Finnish ice hockey player

Iiro Tarkki (born 1 July 1985) is a Finnish former professional ice hockey goaltender who last played with Oulun Kärpät of the Finnish Liiga. He played a solitary game in the National Hockey League (NHL) with the Anaheim Ducks. He is the younger brother of goaltender Tuomas Tarkki.

==Playing career==
Tarkki originally played professionally in his native Finland with Lukko, SaiPa and the Espoo Blues of the SM-liiga.
On 6 May 2011, Tarkki signed as an undrafted free agent to a one-year entry-level contract with the Anaheim Ducks.
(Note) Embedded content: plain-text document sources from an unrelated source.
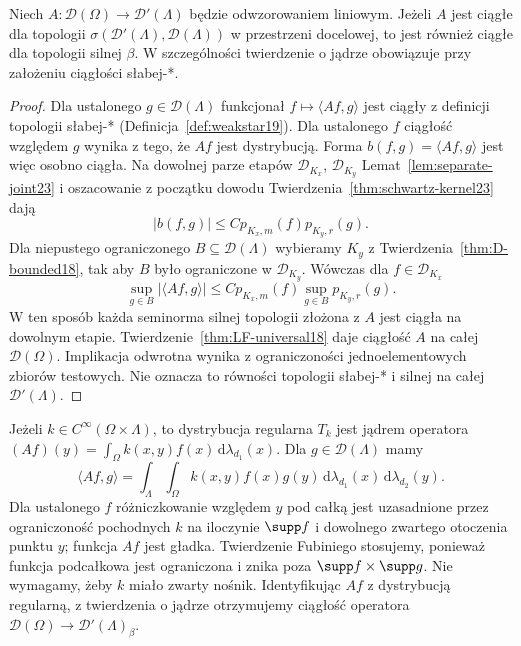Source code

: \begin{wniosek}
\label{cor:dt-kernel-weak-strong}
Niech $A:\mathcal D(\Omega)\to\mathcal D'(\Lambda)$
będzie odwzorowaniem liniowym. Jeżeli $A$ jest ciągłe
dla topologii $\sigma(\mathcal D'(\Lambda),\mathcal D(\Lambda))$
w przestrzeni docelowej, to jest również ciągłe
dla topologii silnej $\beta$. W szczególności twierdzenie
o jądrze obowiązuje przy założeniu ciągłości słabej-*.
\end{wniosek}
\begin{proof}
Dla ustalonego $g\in\mathcal D(\Lambda)$ funkcjonał
$f\mapsto\langle Af,g\rangle$ jest ciągły z definicji
topologii słabej-* (Definicja~\ref{def:weakstar19}).
Dla ustalonego $f$ ciągłość względem $g$ wynika
z tego, że $Af$ jest dystrybucją. Forma
$b(f,g)=\langle Af,g\rangle$ jest więc osobno ciągła.
Na dowolnej parze etapów $\mathcal D_{K_x}$,
$\mathcal D_{K_y}$ Lemat~\ref{lem:separate-joint23}
i oszacowanie z początku dowodu
Twierdzenia~\ref{thm:schwartz-kernel23} dają
\[
 |b(f,g)|\le C p_{K_x,m}(f)p_{K_y,r}(g).
\]
Dla niepustego ograniczonego $B\subseteq\mathcal D(\Lambda)$
wybieramy $K_y$ z Twierdzenia~\ref{thm:D-bounded18},
tak aby $B$ było ograniczone w $\mathcal D_{K_y}$.
Wówczas dla $f\in\mathcal D_{K_x}$
\[
 \sup_{g\in B}|\langle Af,g\rangle|
 \le C p_{K_x,m}(f)\sup_{g\in B}p_{K_y,r}(g).
\]
W ten sposób każda seminorma silnej topologii
złożona z $A$ jest ciągła na dowolnym etapie.
Twierdzenie~\ref{thm:LF-universal18} daje ciągłość
$A$ na całej $\mathcal D(\Omega)$.
Implikacja odwrotna wynika z ograniczoności
jednoelementowych zbiorów testowych. Nie oznacza
to równości topologii słabej-* i silnej na całej
$\mathcal D'(\Lambda)$.
\end{proof}

\begin{przyklad}
\label{ex:smooth-kernel23}
Jeżeli $k\in C^\infty(\Omega\times\Lambda)$, to dystrybucja
regularna $T_k$ jest jądrem operatora
$(Af)(y)=\int_\Omega k(x,y)f(x)\,\mathrm d\lambda_{d_1}(x)$.
Dla $g\in\mathcal D(\Lambda)$ mamy
\[
\langle Af,g\rangle
=\int_{\Lambda}\int_{\Omega}k(x,y)f(x)g(y)
\,\mathrm d\lambda_{d_1}(x)\,\mathrm d\lambda_{d_2}(y).
\]
Dla ustalonego $f$ różniczkowanie względem $y$
pod całką jest uzasadnione przez ograniczoność pochodnych
$k$ na iloczynie $\supp f$ i dowolnego zwartego
otoczenia punktu $y$; funkcja $Af$ jest gładka.
Twierdzenie Fubiniego stosujemy, ponieważ funkcja
podcałkowa jest ograniczona i znika poza
$\supp f\times\supp g$. Nie wymagamy, żeby $k$
miało zwarty nośnik. Identyfikując $Af$ z dystrybucją
regularną, z twierdzenia o jądrze otrzymujemy
ciągłość operatora $\mathcal D(\Omega)\to
\mathcal D'(\Lambda)_\beta$.
\end{przyklad}

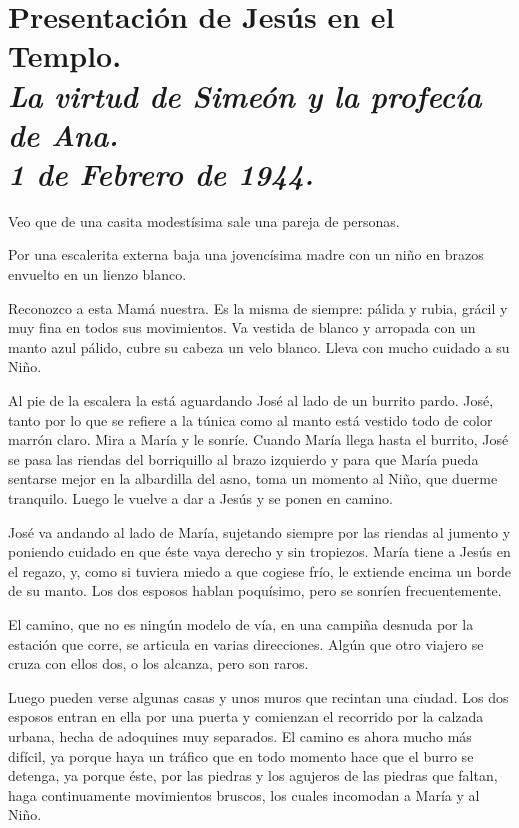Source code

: \documentclass[12pt, twoside, openright]{book} %
\begin{document}
\chapter*{Presentación de Jesús en el Templo. \\ \normalfont\normalsize\textit{La virtud de Simeón y la profecía de Ana. \\ 1 de Febrero de 1944.}}

Veo que de una casita modestísima sale una pareja de personas. 

Por una escalerita externa baja una jovencísima madre con un niño en brazos envuelto en un lienzo blanco. 

Reconozco a esta Mamá nuestra. Es la misma de siempre: pálida y rubia, grácil y muy fina en todos sus movimientos. Va vestida de blanco y arropada con un manto azul pálido, cubre su cabeza un velo blanco. Lleva con mucho cuidado a su Niño. 

Al pie de la escalera la está aguardando José al lado de un burrito pardo. José, tanto por lo que se refiere a la túnica como al manto está vestido todo de color marrón claro. Mira a María y le sonríe. Cuando María llega hasta el burrito, José se pasa las riendas del borriquillo al brazo izquierdo y para que María pueda sentarse mejor en la albardilla del asno, toma un momento al Niño, que duerme tranquilo. Luego le vuelve a dar a Jesús y se ponen en camino. 

José va andando al lado de María, sujetando siempre por las riendas al jumento y poniendo cuidado en que éste vaya derecho y sin tropiezos. María tiene a Jesús en el regazo, y, como si tuviera miedo a que cogiese frío, le extiende encima un borde de su manto. Los dos esposos hablan poquísimo, pero se sonríen frecuentemente. 

El camino, que no es ningún modelo de vía, en una campiña desnuda por la estación que corre, se articula en varias direcciones. Algún que otro viajero se cruza con ellos dos, o los alcanza, pero son raros. 

Luego pueden verse algunas casas y unos muros que recintan una ciudad. Los dos esposos entran en ella por una puerta y comienzan el recorrido por la calzada urbana, hecha de adoquines muy separados. El camino es ahora mucho más difícil, ya porque haya un tráfico que en todo momento hace que el burro se detenga, ya porque éste, por las piedras y los agujeros de las piedras que faltan, haga continuamente movimientos bruscos, los cuales incomodan a María y al Niño. 
\end{document}
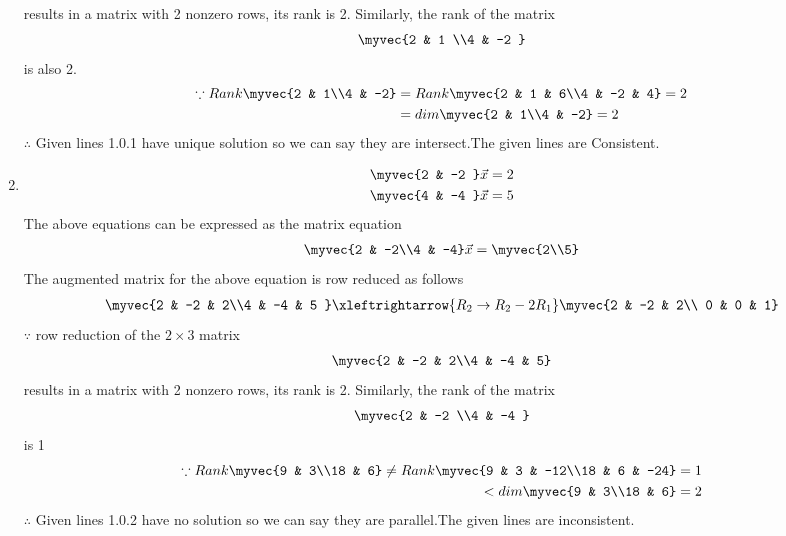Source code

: \documentclass[journal,12pt,twocolumn]{IEEEtran}
\begin{document}
\begin{enumerate}
\begin{align}
\end{align}
%
results in a matrix with 2 nonzero rows, its rank is 2. 
%
Similarly, the rank of the matrix 
\begin{align}
\myvec{2 & 1 \\4 & -2 } 
\end{align}
%
is also 2.
%
\begin{align}
\because Rank \myvec{2 & 1\\4 & -2} &= Rank\myvec{2 & 1 & 6\\4 & -2 & 4}=2\nonumber\\
&=dim\myvec{2 & 1\\4 & -2}=2
\end{align}
$\therefore$ Given lines 1.0.1 have unique solution so we can say they are intersect.The given lines are Consistent.
%
\item
\begin{align}
\begin{split}
\myvec{2 & -2 }\vec{x}&=2
\\
\myvec{4 & -4 }\vec{x}&=5
\end{split}
\end{align}
The above equations can be expressed as the matrix equation
\begin{align}
\myvec{2 & -2\\4 & -4} \vec{x} = \myvec{2\\5}
\end{align}
%
The augmented matrix for the above equation is row reduced as follows
\begin{align}
\myvec{2 & -2 & 2\\4 & -4 & 5 } 
\xleftrightarrow{R_2 \rightarrow R_2-2R_1}
\myvec{2 & -2 & 2\\ 0 & 0 & 1}
\end{align}
%
$\because$ row reduction of the $2\times 3$ matrix
%
\begin{align}
\myvec{2 & -2 & 2\\4 & -4 & 5}
\end{align}
%
results in a matrix with 2 nonzero rows, its rank is 2. 
%
Similarly, the rank of the matrix 
\begin{align}
\myvec{2 & -2 \\4 & -4 } 
\end{align}
%
is 1
%
\begin{align}
\because Rank \myvec{9 & 3\\18 & 6} \ne Rank\myvec{9 & 3 & -12\\18 & 6 & -24}=1\nonumber\\<dim\myvec{9 & 3\\18 & 6}=2
\end{align}
$\therefore$ Given lines 1.0.2 have no solution so we can say they are parallel.The given lines are inconsistent.


\end{enumerate}
\end{document}
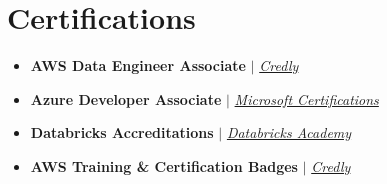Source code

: \documentclass[letterpaper,10pt]{article}
\newcommand{\resumeSubHeadingListStart}{\begin{itemize}[leftmargin=0.15in, topsep=0.5pt,label={}]}
\begin{document}
\section{Certifications}
  \vspace{-15pt}
  \begin{multicols}{2}
\begin{itemize}[itemsep=0pt]

    
         \item{
        \textbf{AWS Data Engineer Associate} $|$ \emph{\href{https://www.credly.com/badges/6b158600-d1cb-469c-b0e9-67bfca39ab66/public_url}{\color{blue}Credly}}}{}\\ 
        \item{ 
        \textbf{Azure Developer Associate } $|$ \emph{\href{https://learn.microsoft.com/api/credentials/share/en-us/PratheekKerthivenkata-7946/99E289371AF8C172?sharingId=F942F4410F0E1341}{\color{blue}Microsoft Certifications}}}{}
        \item{
        \textbf{Databricks Accreditations} $|$ \emph{\href{https://scq.io/2GRJ5ku}{\color{blue}Databricks Academy}}}{}\\ 
        \item{
        \textbf{AWS Training \& Certification Badges} $|$ \emph{\href{https://www.credly.com/users/sai-pratheek-k-v-d-s-n-k}{\color{blue}Credly}}}{} \\ 
        



\end{itemize}
  \end{multicols}

\vspace{-18pt}



       
\end{document}
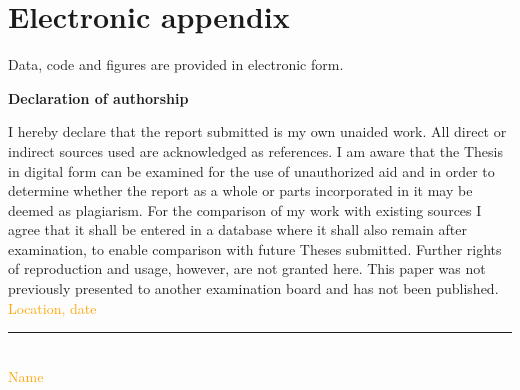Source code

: \documentclass[12pt]{article}
\begin{document}









\setcounter{page}{5} %

\appendix


\newpage

\section{Electronic appendix}
\label{el_app}

Data, code and figures are provided in electronic form.

\newpage


\RaggedRight


\newpage


\Large
\noindent
\textbf{Declaration of authorship}
\vspace{0.5cm}
\noindent
\normalsize

I hereby declare that the report submitted is my own unaided work. All direct
or indirect sources used are acknowledged as references. I am aware that the
Thesis in digital form can be examined for the use of unauthorized aid and in
order to determine whether the report as a whole or parts incorporated in it
may be deemed as plagiarism. For the comparison of my work with existing
sources I agree that it shall be entered in a database where it shall also
remain after examination, to enable comparison with future Theses submitted.
Further rights of reproduction and usage, however, are not granted here. This
paper was not previously presented to another examination board and has not
been published. \\

\vspace{1cm}
\textcolor{orange}{Location, date} \\

\vspace{3cm}

\noindent\rule{0.5\textwidth}{0.4pt} \\

\textcolor{orange}{Name}

\end{document}
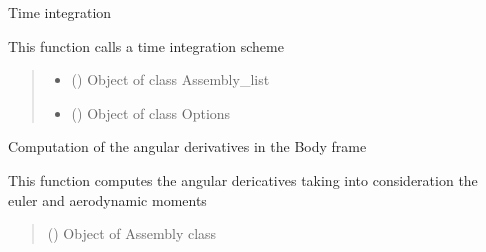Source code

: \documentclass[letterpaper,10pt,english]{sphinxmanual}
\begin{document}
\begin{fulllineitems}
\label{\detokenize{modules:dynamics.integrate}}
\pysigstartsignatures
{}
\pysigstopsignatures
\sphinxAtStartPar
Time integration

\sphinxAtStartPar
This function calls a time integration scheme
\begin{quote}\begin{description}
\begin{itemize}
\item {} 
\sphinxAtStartPar
{} ({\hyperref[\detokenize{modules:assembly.Assembly_list}]{}}) \textendash{} Object of class Assembly\_list

\item {} 
\sphinxAtStartPar
{} ({\hyperref[\detokenize{modules:configuration.Options}]{}}) \textendash{} Object of class Options

\end{itemize}

\end{description}\end{quote}

\end{fulllineitems}


\begin{fulllineitems}
\label{\detokenize{modules:dynamics.compute_angular_derivatives}}
\pysigstartsignatures
{}
\pysigstopsignatures
\sphinxAtStartPar
Computation of the angular derivatives in the Body frame

\sphinxAtStartPar
This function computes the angular dericatives taking into consideration the euler and aerodynamic moments
\begin{quote}\begin{description}
\sphinxAtStartPar
{} ({\hyperref[\detokenize{modules:assembly.Assembly}]{}}) \textendash{} Object of Assembly class

\end{description}\end{quote}

\end{fulllineitems}
\end{document}
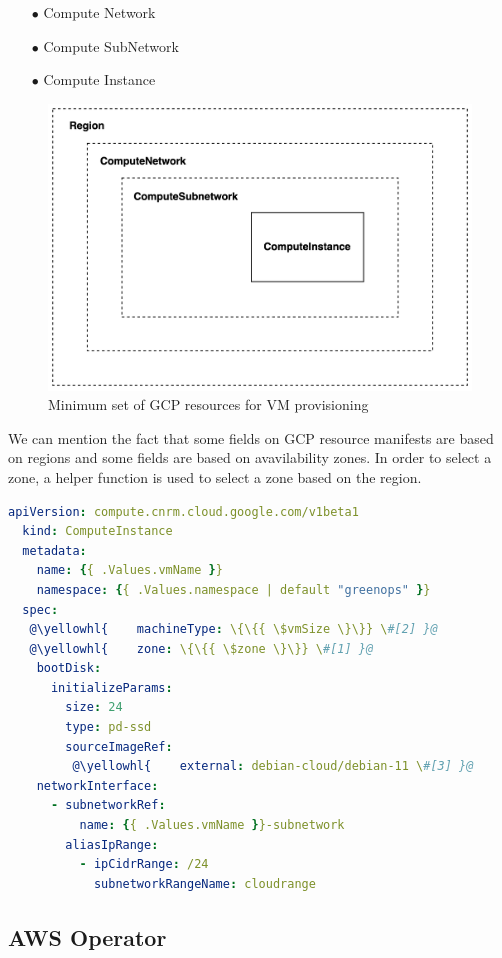 \begin{itemize}[itemsep=0.2pt, topsep=1pt] 
  \item[$\bullet$] Compute Network
  \item[$\bullet$] Compute SubNetwork
  \item[$\bullet$] Compute Instance
  \end{itemize}

\begin{figure}[H]
\centering
\includegraphics[width=0.75\linewidth]{images/gcp.png}
\caption{Minimum set of GCP resources for VM provisioning}
\label{fig:gcp}
\end{figure}

We can mention the fact that some fields on GCP resource manifests are based on regions and some fields are based on avavilability zones.
In order to select a zone, a helper function is used to select a zone based on the region.

\begin{lstlisting}[language=yaml, caption={GCP ComputeInstance Custom Resource}, label={lst:gcp}]
  apiVersion: compute.cnrm.cloud.google.com/v1beta1
  kind: ComputeInstance
  metadata:
    name: {{ .Values.vmName }}
    namespace: {{ .Values.namespace | default "greenops" }}
  spec:
   @\yellowhl{    machineType: \{\{{ \$vmSize \}\}} \#[2] }@
   @\yellowhl{    zone: \{\{{ \$zone \}\}} \#[1] }@
    bootDisk:
      initializeParams:
        size: 24
        type: pd-ssd
        sourceImageRef:
         @\yellowhl{    external: debian-cloud/debian-11 \#[3] }@
    networkInterface:
      - subnetworkRef:
          name: {{ .Values.vmName }}-subnetwork
        aliasIpRange:
          - ipCidrRange: /24
            subnetworkRangeName: cloudrange
\end{lstlisting}

\subsection{AWS Operator}

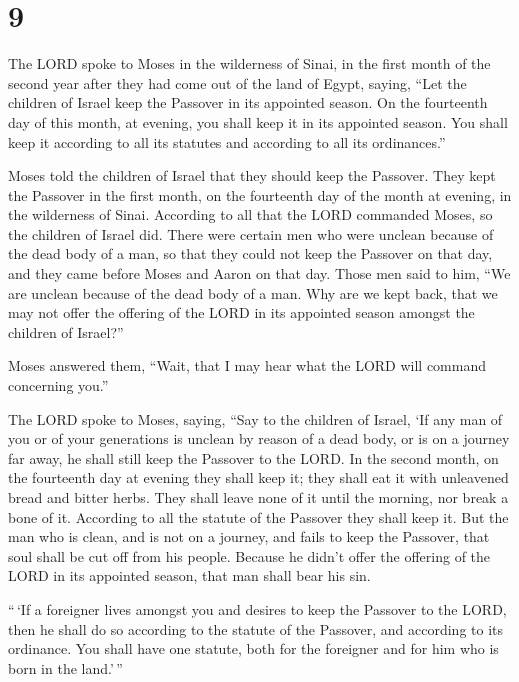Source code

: \hypertarget{section-8}{%
\section{9}\label{section-8}}

 The LORD spoke to Moses in the wilderness of Sinai, in the
first month of the second year after they had come out of the land of
Egypt, saying,  ``Let the children of Israel keep the
Passover in its appointed season.  On the fourteenth day of
this month, at evening, you shall keep it in its appointed season. You
shall keep it according to all its statutes and according to all its
ordinances.''

 Moses told the children of Israel that they should keep the
Passover.  They kept the Passover in the first month, on the
fourteenth day of the month at evening, in the wilderness of Sinai.
According to all that the LORD commanded Moses, so the children of
Israel did.  There were certain men who were unclean because
of the dead body of a man, so that they could not keep the Passover on
that day, and they came before Moses and Aaron on that day. 
Those men said to him, ``We are unclean because of the dead body of a
man. Why are we kept back, that we may not offer the offering of the
LORD in its appointed season amongst the children of Israel?''

 Moses answered them, ``Wait, that I may hear what the LORD
will command concerning you.''

 The LORD spoke to Moses, saying,  ``Say to the
children of Israel, `If any man of you or of your generations is unclean
by reason of a dead body, or is on a journey far away, he shall still
keep the Passover to the LORD.  In the second month, on the
fourteenth day at evening they shall keep it; they shall eat it with
unleavened bread and bitter herbs.  They shall leave none
of it until the morning, nor break a bone of it. According to all the
statute of the Passover they shall keep it.  But the man
who is clean, and is not on a journey, and fails to keep the Passover,
that soul shall be cut off from his people. Because he didn't offer the
offering of the LORD in its appointed season, that man shall bear his
sin.

 ``\,`If a foreigner lives amongst you and desires to keep
the Passover to the LORD, then he shall do so according to the statute
of the Passover, and according to its ordinance. You shall have one
statute, both for the foreigner and for him who is born in the
land.'\,''

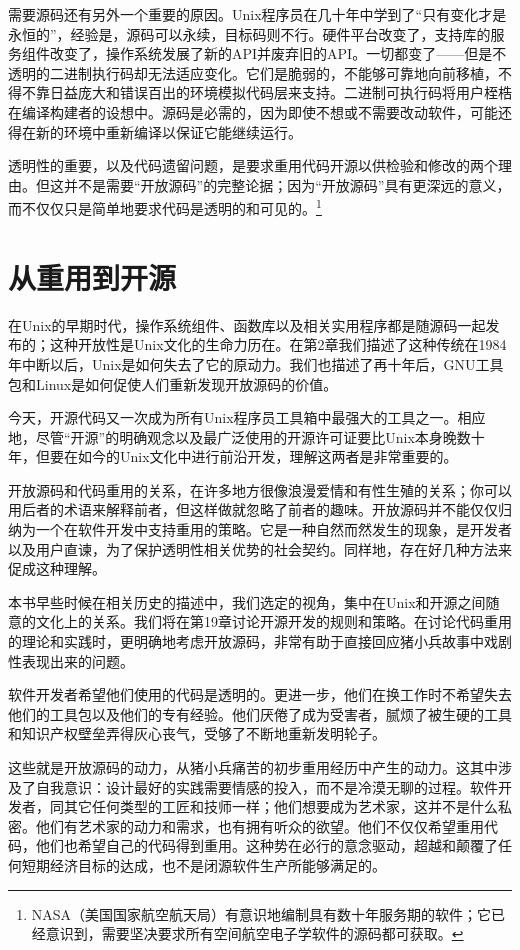 \documentclass[12pt,oneside]{book}
\begin{document}
需要源码还有另外一个重要的原因。Unix程序员在几十年中学到了“只有变化才是永恒的”，经验是，源码可以永续，目标码则不行。硬件平台改变了，支持库的服务组件改变了，操作系统发展了新的API并废弃旧的API。一切都变了——但是不透明的二进制执行码却无法适应变化。它们是脆弱的，不能够可靠地向前移植，不得不靠日益庞大和错误百出的环境模拟代码层来支持。二进制可执行码将用户桎梏在编译构建者的设想中。源码是必需的，因为即使不想或不需要改动软件，可能还得在新的环境中重新编译以保证它能继续运行。

透明性的重要，以及代码遗留问题，是要求重用代码开源以供检验和修改的两个理由。但这并不是需要“开放源码”的完整论据；因为“开放源码”具有更深远的意义，而不仅仅只是简单地要求代码是透明的和可见的。\footnote{NASA（美国国家航空航天局）有意识地编制具有数十年服务期的软件；它已经意识到，需要坚决要求所有空间航空电子学软件的源码都可获取。}


\section{从重用到开源}
在Unix的早期时代，操作系统组件、函数库以及相关实用程序都是随源码一起发布的；这种开放性是Unix文化的生命力历在。在第2章我们描述了这种传统在1984年中断以后，Unix是如何失去了它的原动力。我们也描述了再十年后，GNU工具包和Linux是如何促使人们重新发现开放源码的价值。

今天，开源代码又一次成为所有Unix程序员工具箱中最强大的工具之一。相应地，尽管“开源”的明确观念以及最广泛使用的开源许可证要比Unix本身晚数十年，但要在如今的Unix文化中进行前沿开发，理解这两者是非常重要的。

开放源码和代码重用的关系，在许多地方很像浪漫爱情和有性生殖的关系；你可以用后者的术语来解释前者，但这样做就忽略了前者的趣味。开放源码并不能仅仅归纳为一个在软件开发中支持重用的策略。它是一种自然而然发生的现象，是开发者以及用户直谏，为了保护透明性相关优势的社会契约。同样地，存在好几种方法来促成这种理解。

本书早些时候在相关历史的描述中，我们选定的视角，集中在Unix和开源之间随意的文化上的关系。我们将在第19章讨论开源开发的规则和策略。在讨论代码重用的理论和实践时，更明确地考虑开放源码，非常有助于直接回应猪小兵故事中戏剧性表现出来的问题。

软件开发者希望他们使用的代码是透明的。更进一步，他们在换工作时不希望失去他们的工具包以及他们的专有经验。他们厌倦了成为受害者，腻烦了被生硬的工具和知识产权壁垒弄得灰心丧气，受够了不断地重新发明轮子。

这些就是开放源码的动力，从猪小兵痛苦的初步重用经历中产生的动力。这其中涉及了自我意识：设计最好的实践需要情感的投入，而不是冷漠无聊的过程。软件开发者，同其它任何类型的工匠和技师一样；他们想要成为艺术家，这并不是什么私密。他们有艺术家的动力和需求，也有拥有听众的欲望。他们不仅仅希望重用代码，他们也希望自己的代码得到重用。这种势在必行的意念驱动，超越和颠覆了任何短期经济目标的达成，也不是闭源软件生产所能够满足的。
\end{document}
Tarkki made his NHL debut for the Ducks on 8 January 2012, against the Columbus Blue Jackets, after primary goaltender Jonas Hiller was injured late in the first period. He led the Ducks to a 7–4 victory and racked up his first career NHL win.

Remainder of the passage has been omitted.